Even it terms of resources—it is the North and West that have benefitted more compared to their counterparts.
Football pundit Humphrey Mvula said: “I do not think this man has done enough for those of us in South and East Africa.
“One just has to look at the level of technical and human development—the East and Southern Africa remain backward. For example, the level of courses that CAF organises for our coaches, referees, physiotherapists amongst other disciplines essential for football development and that shows the amount and quality of attention that he has given to East and Southern Africa.”
But football marketer Felix Ngamanya Sapao says Hayatou has had his highs and lows.
“It depends on which side you are looking at, but there are areas where he has excelled in taking African football forward and he has also had his short-falls.
“That said, we need fresh leadership in African football to bring in fresh and vibrant ideas so as to move with the times. Fifa has new leadership same as Uefa and we need to take that path, too,” he said.

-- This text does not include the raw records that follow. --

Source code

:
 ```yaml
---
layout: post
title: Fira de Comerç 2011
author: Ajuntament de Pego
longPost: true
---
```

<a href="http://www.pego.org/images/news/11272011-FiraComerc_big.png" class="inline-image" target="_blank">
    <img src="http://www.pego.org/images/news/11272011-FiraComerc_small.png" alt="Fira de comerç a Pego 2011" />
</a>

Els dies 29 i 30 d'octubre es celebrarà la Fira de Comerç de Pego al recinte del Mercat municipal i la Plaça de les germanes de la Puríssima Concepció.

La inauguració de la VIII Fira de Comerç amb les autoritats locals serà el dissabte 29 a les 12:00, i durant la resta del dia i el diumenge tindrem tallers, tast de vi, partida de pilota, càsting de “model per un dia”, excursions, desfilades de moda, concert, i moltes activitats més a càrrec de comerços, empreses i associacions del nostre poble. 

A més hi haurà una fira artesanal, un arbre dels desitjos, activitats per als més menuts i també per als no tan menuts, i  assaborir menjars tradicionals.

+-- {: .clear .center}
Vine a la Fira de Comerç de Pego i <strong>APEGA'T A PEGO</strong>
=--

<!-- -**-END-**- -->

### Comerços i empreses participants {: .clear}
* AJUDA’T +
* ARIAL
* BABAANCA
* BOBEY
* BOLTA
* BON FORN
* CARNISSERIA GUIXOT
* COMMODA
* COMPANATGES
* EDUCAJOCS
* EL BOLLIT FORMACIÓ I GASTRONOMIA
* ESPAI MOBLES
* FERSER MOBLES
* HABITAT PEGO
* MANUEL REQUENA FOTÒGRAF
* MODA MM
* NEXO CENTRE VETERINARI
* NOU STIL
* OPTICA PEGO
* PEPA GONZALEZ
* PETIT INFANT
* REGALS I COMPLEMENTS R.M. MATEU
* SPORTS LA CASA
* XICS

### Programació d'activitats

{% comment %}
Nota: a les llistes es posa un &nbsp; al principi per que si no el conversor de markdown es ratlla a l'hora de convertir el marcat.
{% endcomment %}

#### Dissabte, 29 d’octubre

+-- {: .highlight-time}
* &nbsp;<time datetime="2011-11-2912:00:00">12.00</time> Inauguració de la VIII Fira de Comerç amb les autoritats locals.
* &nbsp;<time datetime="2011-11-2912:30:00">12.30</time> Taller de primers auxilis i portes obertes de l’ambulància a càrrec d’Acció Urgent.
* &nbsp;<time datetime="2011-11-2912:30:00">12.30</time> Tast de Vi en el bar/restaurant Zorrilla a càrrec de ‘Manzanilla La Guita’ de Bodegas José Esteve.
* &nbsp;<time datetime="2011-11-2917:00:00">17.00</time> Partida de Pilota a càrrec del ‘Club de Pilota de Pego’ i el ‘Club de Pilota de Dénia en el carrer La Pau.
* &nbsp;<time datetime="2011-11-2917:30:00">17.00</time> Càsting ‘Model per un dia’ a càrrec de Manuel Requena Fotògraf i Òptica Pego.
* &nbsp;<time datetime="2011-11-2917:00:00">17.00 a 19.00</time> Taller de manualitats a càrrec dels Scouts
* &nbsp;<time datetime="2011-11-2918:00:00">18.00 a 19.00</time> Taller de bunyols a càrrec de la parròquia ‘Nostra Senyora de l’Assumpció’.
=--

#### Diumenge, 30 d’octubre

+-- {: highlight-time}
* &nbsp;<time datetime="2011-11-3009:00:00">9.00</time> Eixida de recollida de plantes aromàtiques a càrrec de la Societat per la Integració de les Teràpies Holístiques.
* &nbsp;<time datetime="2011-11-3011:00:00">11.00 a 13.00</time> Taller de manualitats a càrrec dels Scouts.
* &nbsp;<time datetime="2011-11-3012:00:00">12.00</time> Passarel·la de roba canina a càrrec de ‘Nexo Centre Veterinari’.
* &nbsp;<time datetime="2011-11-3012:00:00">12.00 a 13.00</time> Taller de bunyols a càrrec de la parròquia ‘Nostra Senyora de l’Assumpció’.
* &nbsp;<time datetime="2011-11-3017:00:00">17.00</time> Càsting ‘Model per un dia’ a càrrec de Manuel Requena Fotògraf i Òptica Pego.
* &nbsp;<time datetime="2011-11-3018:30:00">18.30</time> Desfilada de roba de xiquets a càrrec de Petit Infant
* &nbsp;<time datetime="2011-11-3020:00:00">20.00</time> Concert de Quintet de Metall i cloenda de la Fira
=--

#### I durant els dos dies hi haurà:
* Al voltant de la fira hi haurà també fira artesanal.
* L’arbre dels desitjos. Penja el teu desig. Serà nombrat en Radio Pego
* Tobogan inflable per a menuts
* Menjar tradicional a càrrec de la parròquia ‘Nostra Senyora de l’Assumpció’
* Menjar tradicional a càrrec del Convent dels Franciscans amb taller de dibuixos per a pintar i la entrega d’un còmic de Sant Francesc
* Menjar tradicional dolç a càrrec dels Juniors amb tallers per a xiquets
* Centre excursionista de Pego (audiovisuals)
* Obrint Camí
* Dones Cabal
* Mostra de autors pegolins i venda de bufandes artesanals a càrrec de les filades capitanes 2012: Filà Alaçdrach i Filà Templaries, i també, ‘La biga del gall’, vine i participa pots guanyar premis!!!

Last Thursday, CAF Extraordinary general assembly approved a new ruling that the president will be limited to three terms in office from next year’s election.
And Hayatou’s critics feel this could be the beginning of the fall of his empire. However, the latest change to the statutes means Hayatou could extend his tenure by a maximum of 12 years—each term is four years—when he would be aged 82.
“It is a major change for African football which could signify a bright new dawn as incumbent president [Hayatou] has been in power for far too long. We need fresh vibrant ideas,” said Capital FM seasoned sports journalist Madalitso Phiri.